Roundup: Glaxo fires worker over misrepresented study data; Comcast's new X2 platform saves TV shows online; more
Glaxo fires worker over misrepresented study data
British drugmaker GlaxoSmithKline PLC said it dismissed one employee and a second has resigned as a result of a scandal over misrepresented data in a research paper published in 2010. The company, which has consumer health-care offices in Pittsburgh, said its investigation of recent allegations of questionable data has established that some information in the paper had been misrepresented. The paper, written by scientists at GlaxoSmithKline's research center in China, was published in the prestigious journal Nature Medicine. It covered early, laboratory-stage research involving multiple sclerosis. GlaxoSmithKline said besides the two employees, three others are on administrative leave, pending a final review. The world's sixth-biggest drugmaker told the journal that the paper should be retracted and that it's getting all of the authors to sign a statement to that effect.
Comcast platform saves TV shows online
Worried about filling up your DVR? The nation's largest cable TV provider, Comcast Corp., is introducing a compact set-top box that does away with the hard drive and saves your TV shows online. The as-yet-unnamed box, running on a platform it calls X2, debuted on Tuesday at the annual gathering of cable TV companies, The Cable Show, and will be available to customers later this year. Three times smaller than traditional set-top boxes, the device is one of many offerings from cable TV companies seeking to improve the living room experience. The X2's channel guide acts more like a website than traditional channel guides. Customers can customize the view to include weather and road traffic apps. Program listings include movie ratings from Rotten Tomatoes, as well as a “buzz” meter showing how many posts from Twitter a particular show is getting each hour. The guide also displays video from the Web for the first time.
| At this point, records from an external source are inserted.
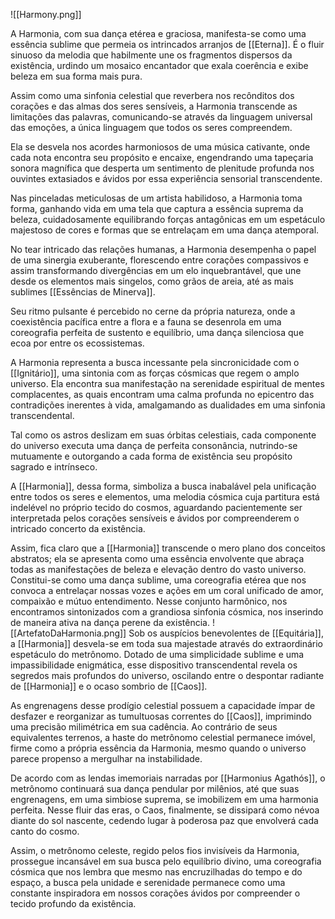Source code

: 
![[Harmony.png]]

A Harmonia, com sua dança etérea e graciosa, manifesta-se como uma essência sublime que permeia os intrincados arranjos de [[Eterna]]. É o fluir sinuoso da melodia que habilmente une os fragmentos dispersos da existência, urdindo um mosaico encantador que exala coerência e exibe beleza em sua forma mais pura.

Assim como uma sinfonia celestial que reverbera nos recônditos dos corações e das almas dos seres sensíveis, a Harmonia transcende as limitações das palavras, comunicando-se através da linguagem universal das emoções, a única linguagem que todos os seres compreendem.

Ela se desvela nos acordes harmoniosos de uma música cativante, onde cada nota encontra seu propósito e encaixe, engendrando uma tapeçaria sonora magnífica que desperta um sentimento de plenitude profunda nos ouvintes extasiados e ávidos por essa experiência sensorial transcendente.

Nas pinceladas meticulosas de um artista habilidoso, a Harmonia toma forma, ganhando vida em uma tela que captura a essência suprema da beleza, cuidadosamente equilibrando forças antagônicas em um espetáculo majestoso de cores e formas que se entrelaçam em uma dança atemporal.

No tear intricado das relações humanas, a Harmonia desempenha o papel de uma sinergia exuberante, florescendo entre corações compassivos e assim transformando divergências em um elo inquebrantável, que une desde os elementos mais singelos, como grãos de areia, até as mais sublimes [[Essências de Minerva]].

Seu ritmo pulsante é percebido no cerne da própria natureza, onde a coexistência pacífica entre a flora e a fauna se desenrola em uma coreografia perfeita de sustento e equilíbrio, uma dança silenciosa que ecoa por entre os ecossistemas.

A Harmonia representa a busca incessante pela sincronicidade com o [[Ignitário]], uma sintonia com as forças cósmicas que regem o amplo universo. Ela encontra sua manifestação na serenidade espiritual de mentes complacentes, as quais encontram uma calma profunda no epicentro das contradições inerentes à vida, amalgamando as dualidades em uma sinfonia transcendental.

Tal como os astros deslizam em suas órbitas celestiais, cada componente do universo executa uma dança de perfeita consonância, nutrindo-se mutuamente e outorgando a cada forma de existência seu propósito sagrado e intrínseco.

A [[Harmonia]], dessa forma, simboliza a busca inabalável pela unificação entre todos os seres e elementos, uma melodia cósmica cuja partitura está indelével no próprio tecido do cosmos, aguardando pacientemente ser interpretada pelos corações sensíveis e ávidos por compreenderem o intricado concerto da existência.

Assim, fica claro que a [[Harmonia]] transcende o mero plano dos conceitos abstratos; ela se apresenta como uma essência envolvente que abraça todas as manifestações de beleza e elevação dentro do vasto universo. Constitui-se como uma dança sublime, uma coreografia etérea que nos convoca a entrelaçar nossas vozes e ações em um coral unificado de amor, compaixão e mútuo entendimento. Nesse conjunto harmônico, nos encontramos sintonizados com a grandiosa sinfonia cósmica, nos inserindo de maneira ativa na dança perene da existência.
![[ArtefatoDaHarmonia.png]]
Sob os auspícios benevolentes de [[Equitária]], a [[Harmonia]] desvela-se em toda sua majestade através do extraordinário espetáculo do metrônomo. Dotado de uma simplicidade sublime e uma impassibilidade enigmática, esse dispositivo transcendental revela os segredos mais profundos do universo, oscilando entre o despontar radiante de [[Harmonia]] e o ocaso sombrio de [[Caos]].

As engrenagens desse prodígio celestial possuem a capacidade ímpar de desfazer e reorganizar as tumultuosas correntes do [[Caos]], imprimindo uma precisão milimétrica em sua cadência. Ao contrário de seus equivalentes terrenos, a haste do metrônomo celestial permanece imóvel, firme como a própria essência da Harmonia, mesmo quando o universo parece propenso a mergulhar na instabilidade.

De acordo com as lendas imemoriais narradas por [[Harmonius Agathós]], o metrônomo continuará sua dança pendular por milênios, até que suas engrenagens, em uma simbiose suprema, se imobilizem em uma harmonia perfeita. Nesse fluir das eras, o Caos, finalmente, se dissipará como névoa diante do sol nascente, cedendo lugar à poderosa paz que envolverá cada canto do cosmo.

Assim, o metrônomo celeste, regido pelos fios invisíveis da Harmonia, prossegue incansável em sua busca pelo equilíbrio divino, uma coreografia cósmica que nos lembra que mesmo nas encruzilhadas do tempo e do espaço, a busca pela unidade e serenidade permanece como uma constante inspiradora em nossos corações ávidos por compreender o tecido profundo da existência.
CBOE to pay $6M to settle SEC charges
The largest options exchange has agreed to pay a $6 million penalty to settle federal charges that it failed in its duty to enforce trading rules. The Securities and Exchange Commission said on Tuesday that the penalty being paid by the Chicago Board Options Exchange was the first imposed against an exchange for failures of regulatory oversight. The CBOE is a self-regulating organization, like Nasdaq and the New York Stock Exchange. They are charged with enforcing trading rules for their members. The SEC has broad oversight over the trading, but it leaves the day-to-day monitoring to the exchanges and the Financial Industry Regulatory Authority. The SEC said the CBOE failed, among other things, to prevent abusive short-selling by a member firm. Short-selling is when a trader bets a stock will lose value. Regulators say excessive short-selling targeted at weak companies can push them into collapse and fan market volatility. The alleged failures occurred from 2008 to 2012. The exchange agreed to take corrective action but did not admit nor deny wrongdoing. The SEC also censured the exchange. Censure brings the possibility of a stiffer sanction if the alleged violation is repeated.
Other business news
• Florida-based Chatham Lodging Trust has agreed to buy 178-room Hyatt Place hotel on Pittsburgh's North Shore for $40 million, marking its second hotel acquisition in the Pittsburgh region. Chatham Lodging, which also owns Springhill Suites in Washington, said it hopes to close the sale on Monday. Hyatt Place opened in 2010 and is managed by LodgeWorks LP of Wichita, Kan. Chatham Lodging owns interests in 72 hotels.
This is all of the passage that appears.